Laporan Wartawan Tribunnews.com, Reynas Abdila
TRIBUNNEWS.COM, JAKARTA - Badan Penyelenggara Jaminan Sosial (BPJS) Ketenagakerjaan atau BPJamsostek mendukung kebijakan pemerintah terkait rencana relaksasi iuran peserta untuk penanggulangan pandemi wabah virus Covid-19.
Hal itu disampai Direktur Utama BPJamsostek Agus Susanto di Jakarta, Jumat (1/5/2020).
"BPJamsostek mendukung sepenuhnya kebijakan tersebut agar membantu perusahaan atau pemberi kerja tidak melakukan PHK dan memastikan pembayaran THR," ujar Direktur Utama BPJamsostek Agus Susanto.
Baca: Protokol Penanganan Covid-19 RS di Ambon, Pasien dengan Gejala Serupa Langsung Masuk Isolasi IGD
Baca: Sudah 7.748 Kendaraan ingin Mudik Diminta Putar Balik
Agus memastikan program jaminan sosial yang diselenggarakan BPJamsostek akan melakukan relaksasi iuran sesuai kesepakatan bersama dengan pemerintah.

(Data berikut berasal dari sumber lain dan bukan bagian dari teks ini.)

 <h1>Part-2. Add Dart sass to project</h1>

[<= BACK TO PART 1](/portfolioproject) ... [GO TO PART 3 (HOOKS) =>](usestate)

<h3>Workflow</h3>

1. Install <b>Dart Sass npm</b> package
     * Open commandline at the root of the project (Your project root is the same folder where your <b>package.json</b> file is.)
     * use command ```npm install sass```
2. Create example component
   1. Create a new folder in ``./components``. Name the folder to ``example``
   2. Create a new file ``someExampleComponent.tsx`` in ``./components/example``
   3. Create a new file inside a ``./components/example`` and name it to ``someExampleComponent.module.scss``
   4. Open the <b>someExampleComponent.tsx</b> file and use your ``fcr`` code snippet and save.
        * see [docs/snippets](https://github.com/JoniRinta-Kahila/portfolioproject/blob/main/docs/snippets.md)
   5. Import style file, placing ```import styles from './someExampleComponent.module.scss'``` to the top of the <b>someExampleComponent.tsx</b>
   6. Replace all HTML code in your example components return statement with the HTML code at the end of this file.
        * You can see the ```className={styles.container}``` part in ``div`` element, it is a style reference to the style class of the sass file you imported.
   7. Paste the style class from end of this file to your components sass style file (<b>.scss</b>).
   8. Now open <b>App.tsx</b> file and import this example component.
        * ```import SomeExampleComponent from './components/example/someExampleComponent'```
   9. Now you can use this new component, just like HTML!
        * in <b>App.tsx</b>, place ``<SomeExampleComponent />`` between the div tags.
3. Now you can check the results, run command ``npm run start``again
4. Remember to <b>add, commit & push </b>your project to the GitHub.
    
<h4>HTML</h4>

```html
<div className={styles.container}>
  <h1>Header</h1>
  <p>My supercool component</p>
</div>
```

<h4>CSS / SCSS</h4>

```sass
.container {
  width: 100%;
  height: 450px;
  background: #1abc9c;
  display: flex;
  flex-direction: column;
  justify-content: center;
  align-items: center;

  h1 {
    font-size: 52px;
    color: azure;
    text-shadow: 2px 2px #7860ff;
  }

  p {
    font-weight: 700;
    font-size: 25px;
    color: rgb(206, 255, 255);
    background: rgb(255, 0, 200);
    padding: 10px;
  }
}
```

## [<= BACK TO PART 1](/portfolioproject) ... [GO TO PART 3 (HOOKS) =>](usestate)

"Iuran program Jaminan Kecelakaan Kerja (JKK) dan Jaminan Kematian (JKM) rencananya dipotong 90 persen atau cukup dibayarkan pemberi kerja sebesar 10 persen setiap bulannya selama 3 bulan dan dapat diperpanjang 3 bulan lagi berdasarkan evaluasi pemerintah," ucap Agus.

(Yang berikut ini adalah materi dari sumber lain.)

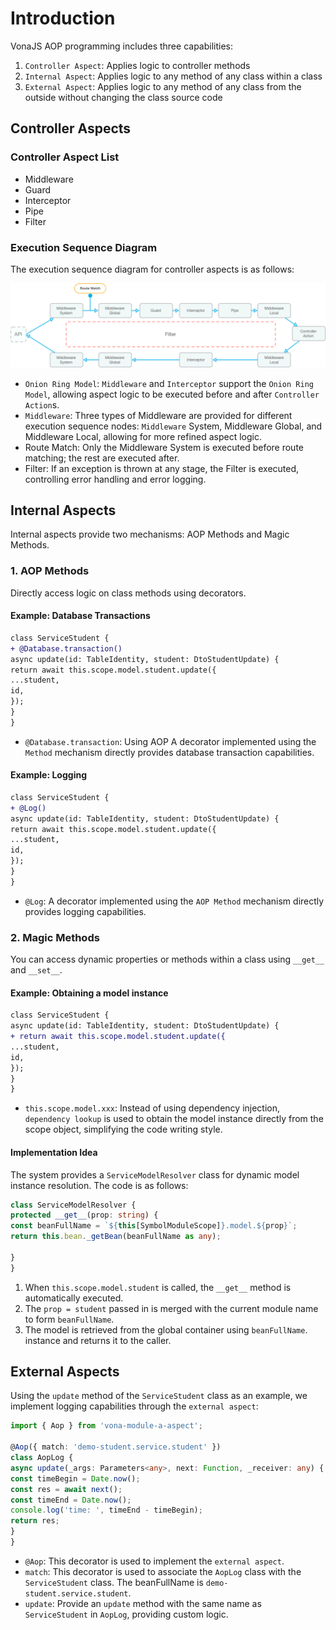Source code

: # Introduction

VonaJS AOP programming includes three capabilities:

1. `Controller Aspect`: Applies logic to controller methods
2. `Internal Aspect`: Applies logic to any method of any class within a class
3. `External Aspect`: Applies logic to any method of any class from the outside without changing the class source code

## Controller Aspects

### Controller Aspect List

* Middleware
* Guard
* Interceptor
* Pipe
* Filter

### Execution Sequence Diagram

The execution sequence diagram for controller aspects is as follows:

![](../../assets/img/aop/aspect-controller.png)

- `Onion Ring Model`: `Middleware` and `Interceptor` support the `Onion Ring Model`, allowing aspect logic to be executed before and after `Controller Action`s.
- `Middleware`: Three types of Middleware are provided for different execution sequence nodes: `Middleware` System, Middleware Global, and Middleware Local, allowing for more refined aspect logic.
- Route Match: Only the Middleware System is executed before route matching; the rest are executed after.
- Filter: If an exception is thrown at any stage, the Filter is executed, controlling error handling and error logging.

## Internal Aspects

Internal aspects provide two mechanisms: AOP Methods and Magic Methods.

### 1. AOP Methods

Directly access logic on class methods using decorators.

#### Example: Database Transactions

``` diff
class ServiceStudent {
+ @Database.transaction()
async update(id: TableIdentity, student: DtoStudentUpdate) {
return await this.scope.model.student.update({
...student,
id,
});
}
}
```

- `@Database.transaction`: Using AOP A decorator implemented using the `Method` mechanism directly provides database transaction capabilities.

#### Example: Logging

``` diff
class ServiceStudent {
+ @Log()
async update(id: TableIdentity, student: DtoStudentUpdate) {
return await this.scope.model.student.update({
...student,
id,
});
}
}
```

- `@Log`: A decorator implemented using the `AOP Method` mechanism directly provides logging capabilities.

### 2. Magic Methods

You can access dynamic properties or methods within a class using `__get__` and `__set__`.

#### Example: Obtaining a model instance

``` diff
class ServiceStudent {
async update(id: TableIdentity, student: DtoStudentUpdate) {
+ return await this.scope.model.student.update({
...student,
id,
});
}
}
```

- `this.scope.model.xxx`: Instead of using dependency injection, `dependency lookup` is used to obtain the model instance directly from the scope object, simplifying the code writing style.

#### Implementation Idea

The system provides a `ServiceModelResolver` class for dynamic model instance resolution. The code is as follows:

``` typescript
class ServiceModelResolver {
protected __get__(prop: string) {
const beanFullName = `${this[SymbolModuleScope]}.model.${prop}`;
return this.bean._getBean(beanFullName as any);

}
}
```

1. When `this.scope.model.student` is called, the `__get__` method is automatically executed.
2. The `prop = student` passed in is merged with the current module name to form `beanFullName`.
3. The model is retrieved from the global container using `beanFullName`. instance and returns it to the caller.

## External Aspects

Using the `update` method of the `ServiceStudent` class as an example, we implement logging capabilities through the `external aspect`:

``` typescript
import { Aop } from 'vona-module-a-aspect';

@Aop({ match: 'demo-student.service.student' })
class AopLog {
async update(_args: Parameters<any>, next: Function, _receiver: any) {
const timeBegin = Date.now();
const res = await next();
const timeEnd = Date.now();
console.log('time: ', timeEnd - timeBegin);
return res;
}
}
```

- `@Aop`: This decorator is used to implement the `external aspect`.
- `match`: This decorator is used to associate the `AopLog` class with the `ServiceStudent` class. The beanFullName is `demo-student.service.student`.
- `update`: Provide an `update` method with the same name as `ServiceStudent` in `AopLog`, providing custom logic.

Adapun iuran Jaminan Pensiun (JP) rencananya dibayarkan sebesar 30 persen setiap bulannya selama 3 bulan.
Sedangkan, selebihnya sebesar 70 persen dapat ditunda pembayarannya sampai 6 bulan berikutnya.
Agus menyampaikan, pemberian manfaat program JKK, JKM dan JP kepada peserta tidak akan terpengaruh atau berkurang meski adanya kebijakan mendukung pemerintah.
Namun dari empat program jaminan sosial ketenagakerjaan yang diselenggarakan BPJamsostek, khusus untuk iuran Jaminan Hari Tua (JHT) tidak dilakukan relaksasi dan tetap dibayarkan pemberi kerja dan pekerja sesuai regulasi berlaku.
Agus menuturkan, pelaksanaan implementasi kebijakan relaksasi iuran itu, masih harus menunggu terbitnya regulasi Peraturan Pemerintah (PP) yang saat ini dalam tahap finalisasi.
“Besaran kompensasi yang dapat dihemat oleh peserta pemberi kerja (pengusaha) dari penyesuaian iuran program JKK, JKM dan JP ini mencapai sebesar Rp 12,6 triliun," tuntasnya.